"The front page of the internet,” Reddit brings over 330 million people together each month through their common interests, inviting them to share, vote, comment, and create across thousands of communities. Come for the cats, stay for the empathy.
The Reddit Security team is rapidly developing and this is an opportunity to get in and have an outsized impact on a highly skilled and motivated team. We look for humble experts with a relentlessly resourceful and entrepreneurial, “can do” view of security. We want to deliver facts and not FUD to the business to enable Reddit to manage risk more effectively. Culture is important to us and a learning and developing mentality is vital regardless of the work assigned.
This role will be responsible for advancing our vulnerability management, infrastructure cartography and platform hardening.
- Build and run scalable and sustainable infrastructure to identify vulnerable applications and infrastructure.

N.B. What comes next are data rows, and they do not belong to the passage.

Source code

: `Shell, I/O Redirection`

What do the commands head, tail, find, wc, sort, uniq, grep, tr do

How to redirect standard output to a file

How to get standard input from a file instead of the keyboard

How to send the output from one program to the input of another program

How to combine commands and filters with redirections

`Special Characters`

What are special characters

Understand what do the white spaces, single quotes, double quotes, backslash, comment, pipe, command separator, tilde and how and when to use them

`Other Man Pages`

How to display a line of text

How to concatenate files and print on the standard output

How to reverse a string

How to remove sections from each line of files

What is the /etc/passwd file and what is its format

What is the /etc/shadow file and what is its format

- Automate and integrate workflow between vulnerability intelligence ingestion, our platforms and CI/CD process to eliminate vulnerabilities in the SDLC.

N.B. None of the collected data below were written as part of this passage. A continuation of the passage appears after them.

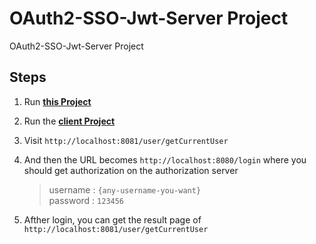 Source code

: # OAuth2-SSO-Jwt-Server Project
 OAuth2-SSO-Jwt-Server Project
## Steps
1. Run [**this Project**](https:/github.com/hjwforever/oauth2-jwt-sso-server)
2. Run the **[client Project](https:/github.com/hjwforever/oauth2-client)**
3. Visit `http://localhost:8081/user/getCurrentUser`
4. And then the URL becomes `http://localhost:8080/login` where you should get authorization on the authorization server  
    > username :   `{any-username-you-want}`  
    password : `123456`

5. Afther login, you can get the result page of `http://localhost:8081/user/getCurrentUser`   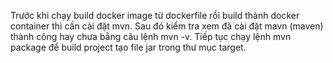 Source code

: Trước khi chạy build docker image từ dockerfile rồi build thành docker container thì cần cài đặt mvn.
Sau đó kiểm tra xem đã cài đặt mavn (maven) thành công hay chưa bằng câu lệnh mvn -v.
Tiếp tục chạy lệnh mvn package để build project tạo file jar trong thư mục target.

- Implement asset and configuration management tooling across all hosts and cloud infrastructure and link the output to campaigns to reduce risk.
- Create and manage configuration compliance and patch management automation within modern CI/CD pipelines.
- Be a part of a team that will triage potential cyber security incidents and respond as part of the cyber security incident management process.
- Constantly innovate at the pace of the adversary using the latest techniques.
- You will mentor and evangelize security practices through cross-functional work with infrastructure and software engineering teams.
- 7+ years of hands-on experience in vulnerability management automation or operations.
- A passion for developing systems and process dedicated to finding vulnerabilities and configuration errors and engineering them out of large scale systems.
- Experience writing tools to automate tasks and integrate systems in Python or equivalent.
- Experience with cloud, IaaS, PaaS, ‘network-as-a-service’ environment is preferable.
- Understanding of current security issues and threats and risks that can manifest in larger scale complex systems.
- Excellent knowledge of Linux/Mac internals, ACLs and OS/platform level security protection and common protocols.
- Comfortable with automation and configuration management tools such as Ansible, Puppet, Drone, Terraform and experience with container-based approaches such as Docker/Kubernetes.
- Knowledge of SSH, keystores, security certificates, user and password management, authentication and authorization, session management.
- Proficiency in taking threat models and applying effective network security strategies at scale.
- Humble expert with a sense of urgency.
- Skilled at taking complex topics and making them simple.
- Transparent judgment and stands behind their decisions, right or wrong.
- Team focus with an ability to work in a matrixed organization.